### What is being asked:
Looking at the records below, please say how many lines contain the word "aliyun", as a bare number.

####

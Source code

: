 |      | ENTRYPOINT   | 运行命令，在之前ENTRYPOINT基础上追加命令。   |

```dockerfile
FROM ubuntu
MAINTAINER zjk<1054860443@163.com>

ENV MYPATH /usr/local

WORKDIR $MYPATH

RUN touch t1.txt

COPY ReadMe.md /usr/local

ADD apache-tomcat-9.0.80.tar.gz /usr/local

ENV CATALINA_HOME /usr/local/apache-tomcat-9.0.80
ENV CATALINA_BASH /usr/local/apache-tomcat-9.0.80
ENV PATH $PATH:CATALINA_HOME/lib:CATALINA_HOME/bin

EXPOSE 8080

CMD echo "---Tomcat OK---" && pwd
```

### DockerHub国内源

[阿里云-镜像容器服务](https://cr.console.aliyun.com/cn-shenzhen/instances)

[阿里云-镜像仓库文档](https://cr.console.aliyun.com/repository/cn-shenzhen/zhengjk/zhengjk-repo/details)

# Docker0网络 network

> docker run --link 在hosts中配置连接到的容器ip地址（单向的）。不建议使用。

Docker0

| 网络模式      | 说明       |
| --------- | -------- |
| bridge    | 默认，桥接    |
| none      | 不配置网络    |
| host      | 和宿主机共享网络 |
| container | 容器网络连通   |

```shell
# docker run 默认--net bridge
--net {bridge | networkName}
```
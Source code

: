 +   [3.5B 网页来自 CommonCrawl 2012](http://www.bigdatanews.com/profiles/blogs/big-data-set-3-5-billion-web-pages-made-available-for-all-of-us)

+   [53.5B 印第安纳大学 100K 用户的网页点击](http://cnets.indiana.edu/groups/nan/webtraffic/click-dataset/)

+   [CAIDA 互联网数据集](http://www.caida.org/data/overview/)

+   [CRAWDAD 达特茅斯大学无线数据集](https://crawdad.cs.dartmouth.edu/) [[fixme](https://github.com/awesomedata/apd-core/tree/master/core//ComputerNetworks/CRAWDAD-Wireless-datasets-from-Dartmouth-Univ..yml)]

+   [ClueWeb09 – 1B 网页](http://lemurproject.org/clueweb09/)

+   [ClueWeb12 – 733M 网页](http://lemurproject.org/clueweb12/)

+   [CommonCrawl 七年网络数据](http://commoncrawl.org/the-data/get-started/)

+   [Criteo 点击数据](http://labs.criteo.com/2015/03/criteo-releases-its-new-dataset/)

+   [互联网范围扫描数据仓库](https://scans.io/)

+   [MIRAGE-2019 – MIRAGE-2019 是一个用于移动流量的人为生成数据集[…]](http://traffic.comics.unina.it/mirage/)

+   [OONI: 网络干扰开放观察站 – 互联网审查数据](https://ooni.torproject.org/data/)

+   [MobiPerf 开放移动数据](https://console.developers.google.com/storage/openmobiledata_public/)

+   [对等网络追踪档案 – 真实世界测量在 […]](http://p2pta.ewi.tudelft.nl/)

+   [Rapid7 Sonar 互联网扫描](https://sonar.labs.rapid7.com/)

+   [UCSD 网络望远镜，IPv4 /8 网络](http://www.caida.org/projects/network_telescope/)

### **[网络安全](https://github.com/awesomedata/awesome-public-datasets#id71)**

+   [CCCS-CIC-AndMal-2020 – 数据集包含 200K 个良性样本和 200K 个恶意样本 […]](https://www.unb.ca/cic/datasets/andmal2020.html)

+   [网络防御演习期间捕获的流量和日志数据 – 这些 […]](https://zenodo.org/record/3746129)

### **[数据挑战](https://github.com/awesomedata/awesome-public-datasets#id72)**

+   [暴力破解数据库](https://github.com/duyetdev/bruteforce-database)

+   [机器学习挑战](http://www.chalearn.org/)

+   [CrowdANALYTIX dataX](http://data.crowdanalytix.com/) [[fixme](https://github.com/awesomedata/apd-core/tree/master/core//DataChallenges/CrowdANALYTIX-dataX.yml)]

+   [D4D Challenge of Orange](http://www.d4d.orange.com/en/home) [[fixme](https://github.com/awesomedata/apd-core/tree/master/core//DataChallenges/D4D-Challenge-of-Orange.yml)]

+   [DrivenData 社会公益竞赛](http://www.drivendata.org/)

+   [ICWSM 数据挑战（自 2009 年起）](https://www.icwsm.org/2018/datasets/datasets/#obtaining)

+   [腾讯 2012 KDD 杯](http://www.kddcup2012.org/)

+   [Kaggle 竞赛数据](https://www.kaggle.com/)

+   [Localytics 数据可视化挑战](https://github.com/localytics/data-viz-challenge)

####

### Written response:
2